Numbers Galore: Wetsuit Thickness Explained
Wetsuits operate by a simple principle: They let cold water in, but trap it there, close to your body, which heats it. So, the more neoprene between you and the cold water, the easier it can retain that insulating layer of heat. But the warmth of thicker wetsuits, which are measured in millimeters, comes at a cost. Thicker wetsuits are obviously burlier, less flexible, heavier, and maybe even too warm in certain situations.
Manufacturers describe wetsuit thickness in a series of one, two, or three numbers. The first (and sometimes only) number is the thickness in the chest. In a two-number sequence, the second number is the thickness of both the arms and legs. And in a three-number sequence, the second is the arms, and the third is the legs. (You may need some extra insulation in your core, but not want to sacrifice maneuverability in your arms or legs.)

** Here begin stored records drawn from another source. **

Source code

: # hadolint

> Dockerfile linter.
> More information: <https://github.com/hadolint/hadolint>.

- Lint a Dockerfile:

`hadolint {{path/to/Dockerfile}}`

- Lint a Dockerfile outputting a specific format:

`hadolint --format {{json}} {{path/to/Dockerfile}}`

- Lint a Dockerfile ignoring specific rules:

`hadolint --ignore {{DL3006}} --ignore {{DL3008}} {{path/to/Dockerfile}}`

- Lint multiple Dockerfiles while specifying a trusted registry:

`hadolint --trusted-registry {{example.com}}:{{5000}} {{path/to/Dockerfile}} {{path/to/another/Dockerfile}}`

Keep in mind, everyone has different temperature needs—some run hot, while others need a little extra insulation—so use this chart as a rough place to start when trying to figure out how thick of a wetsuit you need:
Water Temperature (°F)
|80° and higher|| Rash Guard
| 65° to 80°
|| 0.5 mm to 2/1 mm
| 60° to 70°
|| 2 mm to 3/2 mm
|55° to 65°||3/2 mm – 4/3 mm|
|50° to 60°||4/3 mm – 5/4/3 mm|
|45° to 55°||5/4 mm – 5/4/3 mm|
|45° and lower||6/5 mm – 6/5/4 mm|
Wet vs. Dry Suits
When it gets really cold, your body might not have enough energy to warm up the water in your wetsuit no matter how well it seals. In that case you want a suit that seals so well that you don’t get wet at all. That would be a dry suit: a full one-piece suit made of a thick waterproof-breathable material like Gore-Tex, designed to be worn over insulting base layers where water is sealed out with latex gaskets on the neck and wrists. Consider one if you plan on kayaking glacial or high-altitude creeks and rivers, icy lakes, or otherwise frigid waters where you might end up in the water. For most paddling missions when it isn’t that cold, you might be too warm and clammy in a dry suit.